- Opening Delimiter -
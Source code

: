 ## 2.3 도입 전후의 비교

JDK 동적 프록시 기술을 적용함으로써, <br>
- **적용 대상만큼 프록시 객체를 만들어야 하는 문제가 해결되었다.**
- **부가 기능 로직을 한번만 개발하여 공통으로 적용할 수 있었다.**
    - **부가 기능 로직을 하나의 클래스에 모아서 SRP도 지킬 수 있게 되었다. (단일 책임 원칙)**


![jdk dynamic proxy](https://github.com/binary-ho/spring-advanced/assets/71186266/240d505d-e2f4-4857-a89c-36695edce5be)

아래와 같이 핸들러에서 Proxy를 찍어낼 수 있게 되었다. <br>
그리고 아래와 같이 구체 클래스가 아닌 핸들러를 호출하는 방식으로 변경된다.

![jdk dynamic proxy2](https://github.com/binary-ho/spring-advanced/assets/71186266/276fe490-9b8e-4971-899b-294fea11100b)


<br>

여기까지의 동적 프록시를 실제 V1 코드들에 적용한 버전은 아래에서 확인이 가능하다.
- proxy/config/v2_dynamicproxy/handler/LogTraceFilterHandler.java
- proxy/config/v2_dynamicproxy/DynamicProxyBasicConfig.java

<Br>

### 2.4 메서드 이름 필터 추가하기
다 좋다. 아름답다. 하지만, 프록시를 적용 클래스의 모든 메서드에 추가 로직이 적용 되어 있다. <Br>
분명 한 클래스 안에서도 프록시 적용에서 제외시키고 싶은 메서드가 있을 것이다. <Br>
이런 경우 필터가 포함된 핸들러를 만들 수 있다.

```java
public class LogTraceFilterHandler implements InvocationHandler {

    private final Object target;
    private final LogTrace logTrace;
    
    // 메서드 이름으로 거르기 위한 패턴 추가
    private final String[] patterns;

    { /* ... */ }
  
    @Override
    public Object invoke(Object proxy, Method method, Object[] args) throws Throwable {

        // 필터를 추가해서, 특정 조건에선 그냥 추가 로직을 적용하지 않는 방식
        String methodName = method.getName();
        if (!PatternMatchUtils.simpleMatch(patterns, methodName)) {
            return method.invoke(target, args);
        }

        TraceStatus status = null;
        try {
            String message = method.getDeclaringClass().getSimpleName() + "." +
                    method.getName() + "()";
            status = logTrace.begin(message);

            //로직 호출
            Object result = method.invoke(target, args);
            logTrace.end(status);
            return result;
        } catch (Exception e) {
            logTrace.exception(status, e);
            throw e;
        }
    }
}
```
- Closing Delimiter -
- Opening Delimiter -
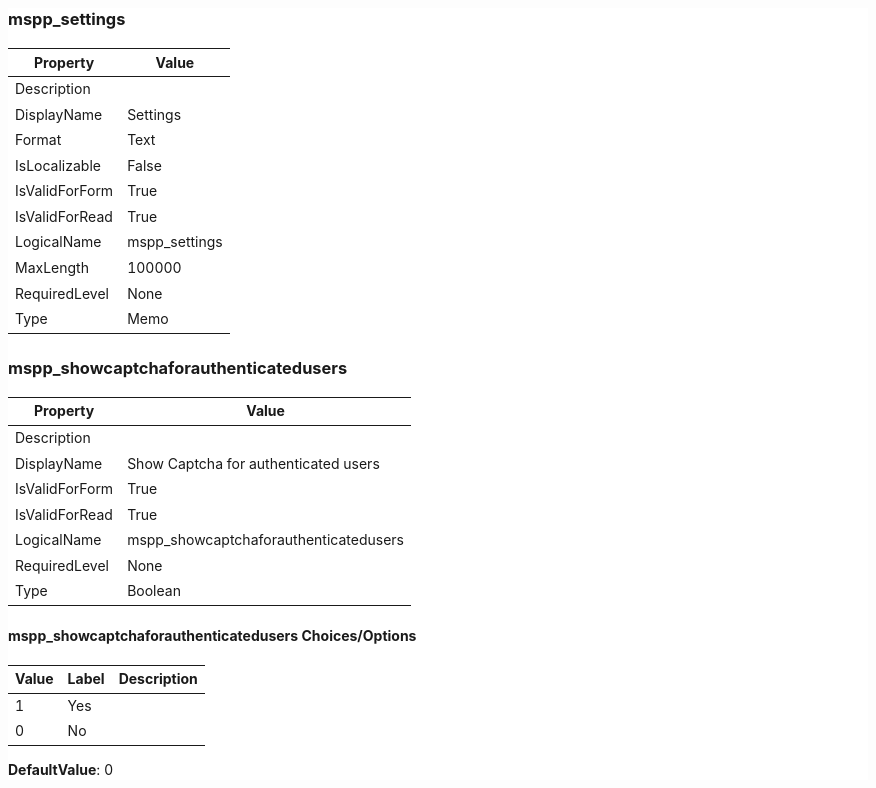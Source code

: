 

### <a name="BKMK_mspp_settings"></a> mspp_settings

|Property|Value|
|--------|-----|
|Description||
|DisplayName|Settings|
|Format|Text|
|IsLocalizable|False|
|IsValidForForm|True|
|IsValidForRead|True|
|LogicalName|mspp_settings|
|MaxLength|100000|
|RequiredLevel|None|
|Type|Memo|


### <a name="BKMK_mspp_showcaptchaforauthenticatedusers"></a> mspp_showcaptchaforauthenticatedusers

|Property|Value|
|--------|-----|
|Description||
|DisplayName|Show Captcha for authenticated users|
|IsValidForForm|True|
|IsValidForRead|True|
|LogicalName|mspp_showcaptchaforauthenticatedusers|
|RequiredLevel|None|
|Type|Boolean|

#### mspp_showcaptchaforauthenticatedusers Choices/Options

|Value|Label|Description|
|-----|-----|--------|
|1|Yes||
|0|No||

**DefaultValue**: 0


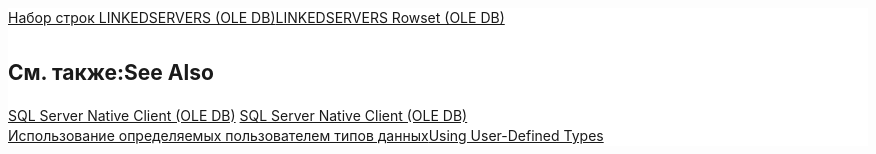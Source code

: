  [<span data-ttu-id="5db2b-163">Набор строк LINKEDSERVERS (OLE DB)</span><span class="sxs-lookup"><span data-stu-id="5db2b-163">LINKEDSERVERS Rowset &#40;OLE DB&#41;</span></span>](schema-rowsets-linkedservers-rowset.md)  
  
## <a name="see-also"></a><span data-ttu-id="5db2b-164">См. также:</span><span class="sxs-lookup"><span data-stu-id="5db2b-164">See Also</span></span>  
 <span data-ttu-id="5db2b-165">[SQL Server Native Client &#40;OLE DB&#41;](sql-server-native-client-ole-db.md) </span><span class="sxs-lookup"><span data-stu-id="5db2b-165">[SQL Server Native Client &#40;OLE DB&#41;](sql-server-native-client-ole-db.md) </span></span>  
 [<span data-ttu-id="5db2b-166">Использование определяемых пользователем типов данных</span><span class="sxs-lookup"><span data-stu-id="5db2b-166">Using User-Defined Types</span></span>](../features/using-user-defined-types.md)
- Closing Delimiter -
> EXERCISE DETAILS: Search the entries for the word "result". Copy every line where it occurs.

> EXERCISE SOLUTION:
            Object result = method.invoke(target, args);
            return result;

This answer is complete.